Children and Religion?

Parents should be allowed to raise their children as they see fit.
14
48%
Children should not be exposed to Religion until they are old enough to understand it.
15
52%
 
Total votes: 29

atheistdebater96
Newbie
Posts: 3
Joined: Mon Jun 14, 2010 10:55 pm

Should children be exposed to religon?

Post #1

Post by atheistdebater96 »

When a child is raised in a Catholic family, goes to church every Sunday, reads the Bible, attends Sunday school, all of this from the moment he was born, it seems very reasonable and logical to him. However, if a child is raised without religion at all, no church, no parental influence when it comes to the subject, then does it make as much sense? If you took both of these kids, sat them down and asked them about God and what they believe, what do you think the answers would be? Is this good, bad, what? Personally, I think it's bad. Kids grow up with this in their ears and that's what they believe to be true. The truth is that it can't be proven either way. I think it's all a load of crap, but have no hope of proving it until I'm dead and don't go anywhere. It can't be proven, nor disproven, so should children be exposed to it at a young age from a biased person, or should they be left out of it until they are old enough to decide for themselves?

User avatar
East of Eden
Under Suspension
Posts: 7032
Joined: Sat Mar 28, 2009 11:25 pm
Location: Albuquerque, NM

Post #41

Post by East of Eden »

AkiThePirate wrote: The child may well have thought something along the lines of "This is amazing" and later attributed that to "God" later on in life after becoming religious.
No, he clearly said the God concept came into his head at that time, at which point he had had no religious instruction.
"We are fooling ourselves if we imagine that we can ever make the authentic Gospel popular......it is too simple in an age of rationalism; too narrow in an age of pluralism; too humiliating in an age of self-confidence; too demanding in an age of permissiveness; and too unpatriotic in an age of blind nationalism." Rev. John R.W. Stott, CBE

User avatar
LiamOS
Site Supporter
Posts: 3645
Joined: Sat Mar 20, 2010 4:52 pm
Location: Ireland

Post #42

Post by LiamOS »

What we 'know' happened and what happened are often very different things.

User avatar
Abraxas
Guru
Posts: 1041
Joined: Tue Dec 08, 2009 4:20 pm

Post #43

Post by Abraxas »

East of Eden wrote:
AkiThePirate wrote: The child may well have thought something along the lines of "This is amazing" and later attributed that to "God" later on in life after becoming religious.
No, he clearly said the God concept came into his head at that time, at which point he had had no religious instruction.
That's what he says. That may even be what he remembers. Whether it actually happened is another question entirely. Memories of small children are not the most reliable source of information.

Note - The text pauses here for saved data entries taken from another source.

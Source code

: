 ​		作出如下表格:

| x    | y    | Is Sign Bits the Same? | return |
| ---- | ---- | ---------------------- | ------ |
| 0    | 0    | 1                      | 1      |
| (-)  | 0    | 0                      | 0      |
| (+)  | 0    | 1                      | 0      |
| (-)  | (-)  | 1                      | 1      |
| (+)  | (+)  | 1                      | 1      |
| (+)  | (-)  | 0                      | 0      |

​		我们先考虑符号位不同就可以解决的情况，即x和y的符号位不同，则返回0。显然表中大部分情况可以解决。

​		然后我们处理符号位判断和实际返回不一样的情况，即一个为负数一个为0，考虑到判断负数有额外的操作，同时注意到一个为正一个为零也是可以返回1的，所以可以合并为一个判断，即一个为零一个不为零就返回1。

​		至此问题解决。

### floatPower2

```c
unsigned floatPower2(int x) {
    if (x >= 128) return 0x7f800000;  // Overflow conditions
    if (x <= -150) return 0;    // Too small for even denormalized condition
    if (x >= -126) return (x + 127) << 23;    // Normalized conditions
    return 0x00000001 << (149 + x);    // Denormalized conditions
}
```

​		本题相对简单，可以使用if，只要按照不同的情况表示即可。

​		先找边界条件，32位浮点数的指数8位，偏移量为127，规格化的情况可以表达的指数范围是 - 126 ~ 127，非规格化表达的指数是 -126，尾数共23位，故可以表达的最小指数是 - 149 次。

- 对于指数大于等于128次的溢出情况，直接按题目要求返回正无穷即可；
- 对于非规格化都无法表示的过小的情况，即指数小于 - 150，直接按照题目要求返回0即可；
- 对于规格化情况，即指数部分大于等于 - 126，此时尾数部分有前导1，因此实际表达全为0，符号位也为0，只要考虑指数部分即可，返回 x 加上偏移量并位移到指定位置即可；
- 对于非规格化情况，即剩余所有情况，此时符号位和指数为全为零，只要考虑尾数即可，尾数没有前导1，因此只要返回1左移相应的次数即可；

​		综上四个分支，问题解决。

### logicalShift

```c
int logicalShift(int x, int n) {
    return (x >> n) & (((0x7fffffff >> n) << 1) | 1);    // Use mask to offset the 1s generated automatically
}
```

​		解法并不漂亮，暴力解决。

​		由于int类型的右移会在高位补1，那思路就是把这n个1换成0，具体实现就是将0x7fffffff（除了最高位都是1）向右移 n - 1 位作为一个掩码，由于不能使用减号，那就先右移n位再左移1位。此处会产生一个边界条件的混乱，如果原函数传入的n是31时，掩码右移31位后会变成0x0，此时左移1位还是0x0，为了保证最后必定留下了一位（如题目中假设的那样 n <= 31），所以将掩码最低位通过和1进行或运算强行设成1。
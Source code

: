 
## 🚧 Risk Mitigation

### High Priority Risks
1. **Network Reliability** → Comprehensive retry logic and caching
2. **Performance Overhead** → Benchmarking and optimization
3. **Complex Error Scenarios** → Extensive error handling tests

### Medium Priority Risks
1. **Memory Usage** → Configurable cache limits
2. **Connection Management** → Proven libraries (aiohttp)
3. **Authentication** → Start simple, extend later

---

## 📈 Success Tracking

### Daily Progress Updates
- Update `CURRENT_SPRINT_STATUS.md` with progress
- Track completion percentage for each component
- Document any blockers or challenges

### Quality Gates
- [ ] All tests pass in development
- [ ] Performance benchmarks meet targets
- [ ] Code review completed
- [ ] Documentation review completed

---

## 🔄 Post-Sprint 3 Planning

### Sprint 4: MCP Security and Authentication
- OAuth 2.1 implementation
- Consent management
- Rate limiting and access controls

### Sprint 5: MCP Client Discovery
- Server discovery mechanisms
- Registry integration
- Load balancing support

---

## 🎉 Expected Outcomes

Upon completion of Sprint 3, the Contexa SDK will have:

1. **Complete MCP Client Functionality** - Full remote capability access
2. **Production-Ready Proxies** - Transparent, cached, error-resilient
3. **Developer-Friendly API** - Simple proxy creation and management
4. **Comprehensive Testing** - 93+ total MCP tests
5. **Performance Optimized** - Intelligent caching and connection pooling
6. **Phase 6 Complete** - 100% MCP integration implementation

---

When I think back on one of my earliest memories, running through the living room in their home, I can see it very clearly. I see the furniture, assorted items, decorations, and so forth populating a room. Problem is, I know the memory is wrong, it has been polluted by later life experience. I see the furniture, yes, but I know the furniture I see when I think back was purchased later in my life. The layout of the room is wrong too, the sofa being on the wrong wall. Items I know should have been in the room during that time period are not, etc. Because of repeated exposure to different associations, different expectations of what that room should look like, and the general decay of time, I know that memory now is no longer whole, no longer valid. The details are off.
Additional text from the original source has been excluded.